*** Block opens ***

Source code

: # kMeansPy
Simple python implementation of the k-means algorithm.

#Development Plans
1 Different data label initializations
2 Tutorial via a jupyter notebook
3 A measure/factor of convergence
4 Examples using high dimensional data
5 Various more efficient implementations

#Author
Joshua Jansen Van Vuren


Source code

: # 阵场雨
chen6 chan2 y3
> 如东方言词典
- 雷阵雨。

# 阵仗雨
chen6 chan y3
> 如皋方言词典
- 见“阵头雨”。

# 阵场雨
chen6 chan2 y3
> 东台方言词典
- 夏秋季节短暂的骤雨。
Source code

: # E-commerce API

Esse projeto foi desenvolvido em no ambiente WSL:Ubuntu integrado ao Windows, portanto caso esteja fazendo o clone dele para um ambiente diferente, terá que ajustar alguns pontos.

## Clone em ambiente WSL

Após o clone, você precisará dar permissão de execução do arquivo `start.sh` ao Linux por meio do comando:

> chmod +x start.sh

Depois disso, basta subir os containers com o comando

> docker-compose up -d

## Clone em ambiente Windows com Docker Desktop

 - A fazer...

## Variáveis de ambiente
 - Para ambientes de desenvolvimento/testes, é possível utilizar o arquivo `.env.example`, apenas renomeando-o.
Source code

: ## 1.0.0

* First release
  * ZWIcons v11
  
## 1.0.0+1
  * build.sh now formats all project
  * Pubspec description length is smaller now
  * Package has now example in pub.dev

*** Block closes ***

• _Description of the task_: All lines from the one containing "docker-compose up -d" through the end of the data, and no others, are to be given again word for word.

• _Output of the exercise_:
> docker-compose up -d

## Clone em ambiente Windows com Docker Desktop

 - A fazer...

## Variáveis de ambiente
 - Para ambientes de desenvolvimento/testes, é possível utilizar o arquivo `.env.example`, apenas renomeando-o.
Source code

: ## 1.0.0

* First release
  * ZWIcons v11
  
## 1.0.0+1
  * build.sh now formats all project
  * Pubspec description length is smaller now
  * Package has now example in pub.dev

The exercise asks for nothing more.